What to produce:
Within the entries below, find every line that has the string "bundle", then copy it.

Source texts of formatted documents
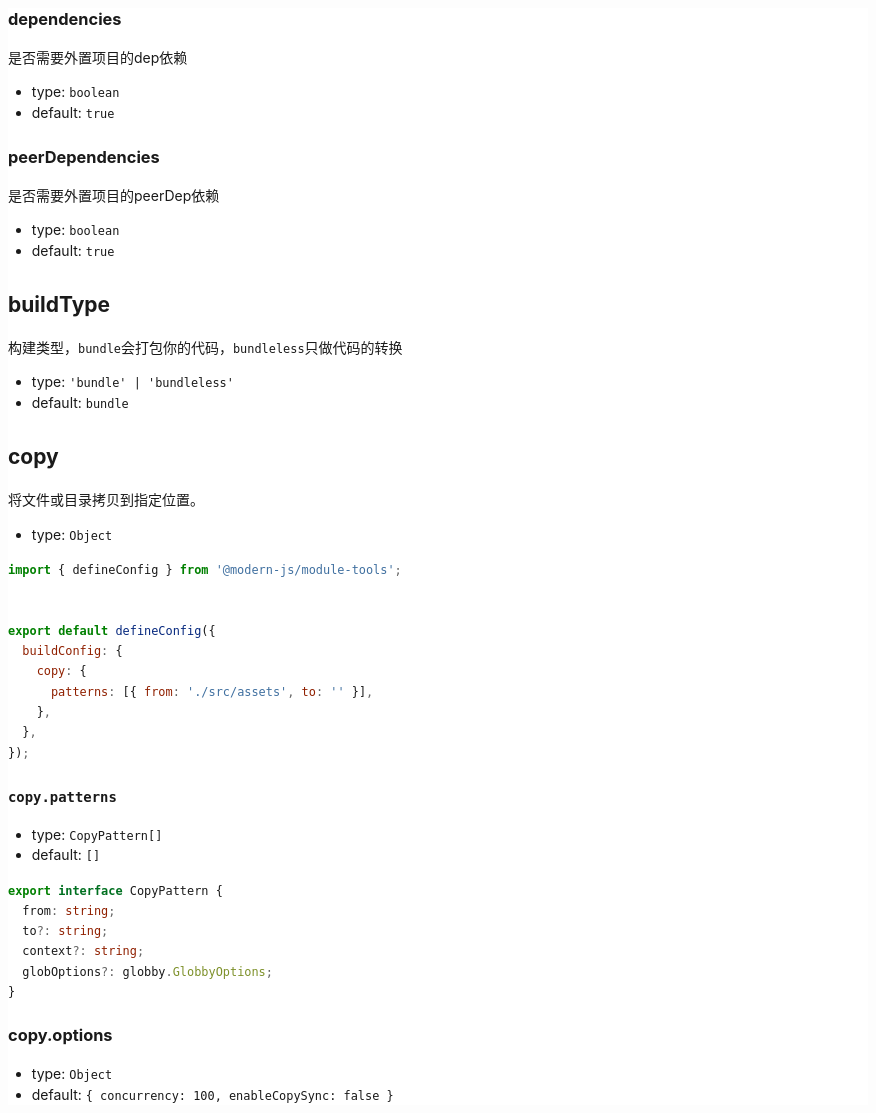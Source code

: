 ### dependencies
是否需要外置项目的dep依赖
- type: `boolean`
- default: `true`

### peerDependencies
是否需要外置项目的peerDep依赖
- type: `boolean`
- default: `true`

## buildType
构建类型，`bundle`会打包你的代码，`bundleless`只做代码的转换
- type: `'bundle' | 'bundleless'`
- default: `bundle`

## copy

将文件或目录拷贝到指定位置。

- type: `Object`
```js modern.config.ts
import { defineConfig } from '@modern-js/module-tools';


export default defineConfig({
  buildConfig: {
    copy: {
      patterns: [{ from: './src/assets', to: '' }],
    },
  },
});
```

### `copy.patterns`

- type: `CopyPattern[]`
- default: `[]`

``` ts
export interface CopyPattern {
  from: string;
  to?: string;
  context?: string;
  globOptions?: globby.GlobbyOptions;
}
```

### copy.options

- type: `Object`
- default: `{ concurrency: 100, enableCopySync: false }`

---

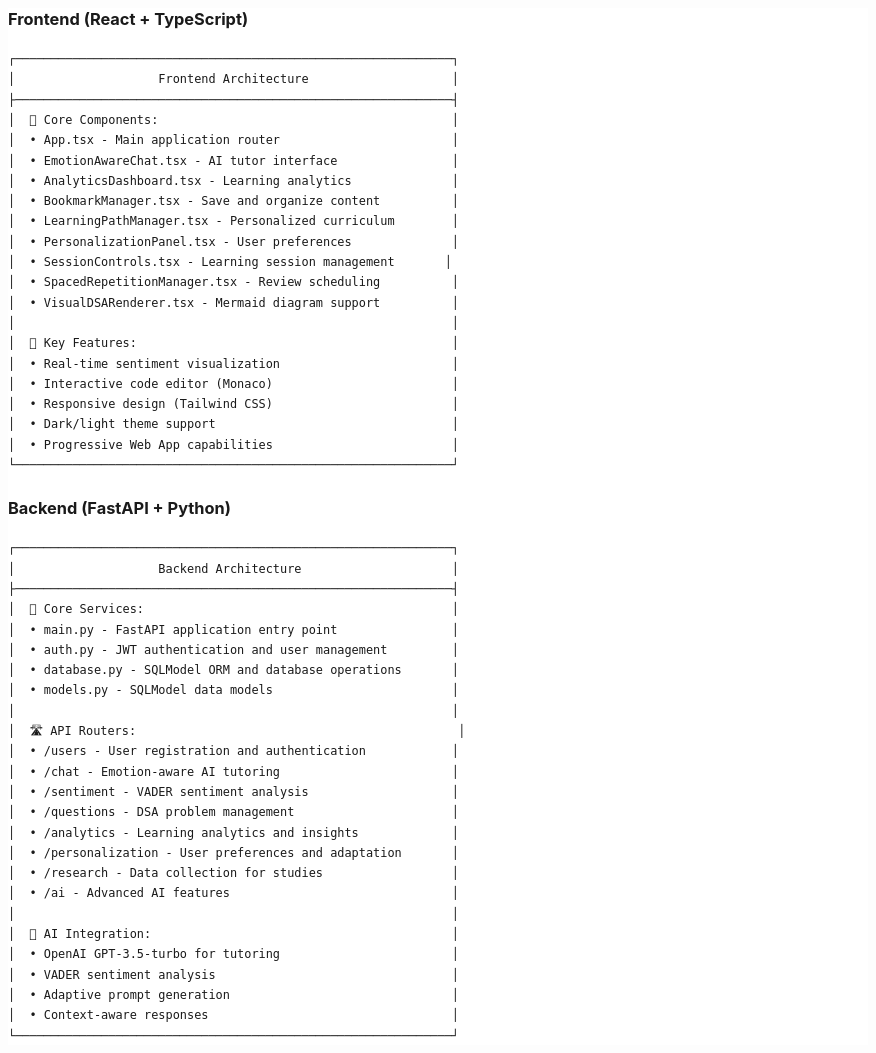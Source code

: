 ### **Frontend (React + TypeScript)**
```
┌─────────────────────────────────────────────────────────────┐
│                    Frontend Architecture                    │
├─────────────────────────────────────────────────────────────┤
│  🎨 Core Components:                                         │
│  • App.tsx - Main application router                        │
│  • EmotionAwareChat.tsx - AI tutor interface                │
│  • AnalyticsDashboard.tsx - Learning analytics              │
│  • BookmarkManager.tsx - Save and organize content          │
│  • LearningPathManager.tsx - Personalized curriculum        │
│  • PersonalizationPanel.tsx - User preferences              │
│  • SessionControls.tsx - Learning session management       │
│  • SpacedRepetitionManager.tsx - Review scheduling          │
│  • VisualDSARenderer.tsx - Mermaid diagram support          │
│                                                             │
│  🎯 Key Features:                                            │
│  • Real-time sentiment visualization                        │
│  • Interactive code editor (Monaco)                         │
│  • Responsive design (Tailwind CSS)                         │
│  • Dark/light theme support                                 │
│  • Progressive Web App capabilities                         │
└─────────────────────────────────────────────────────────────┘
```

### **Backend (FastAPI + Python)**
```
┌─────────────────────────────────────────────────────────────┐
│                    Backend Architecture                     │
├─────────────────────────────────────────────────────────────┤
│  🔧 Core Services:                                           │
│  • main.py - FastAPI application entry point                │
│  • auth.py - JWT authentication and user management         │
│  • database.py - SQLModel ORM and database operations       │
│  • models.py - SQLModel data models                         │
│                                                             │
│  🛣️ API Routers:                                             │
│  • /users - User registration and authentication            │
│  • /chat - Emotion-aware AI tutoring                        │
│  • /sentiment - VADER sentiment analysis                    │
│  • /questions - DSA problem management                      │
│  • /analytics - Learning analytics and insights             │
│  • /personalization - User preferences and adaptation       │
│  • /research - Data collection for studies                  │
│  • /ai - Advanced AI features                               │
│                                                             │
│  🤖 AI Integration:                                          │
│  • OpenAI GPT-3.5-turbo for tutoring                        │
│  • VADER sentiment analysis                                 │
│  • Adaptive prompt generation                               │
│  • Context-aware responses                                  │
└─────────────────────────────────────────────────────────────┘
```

Task response:
构建类型，`bundle`会打包你的代码，`bundleless`只做代码的转换
- type: `'bundle' | 'bundleless'`
- default: `bundle`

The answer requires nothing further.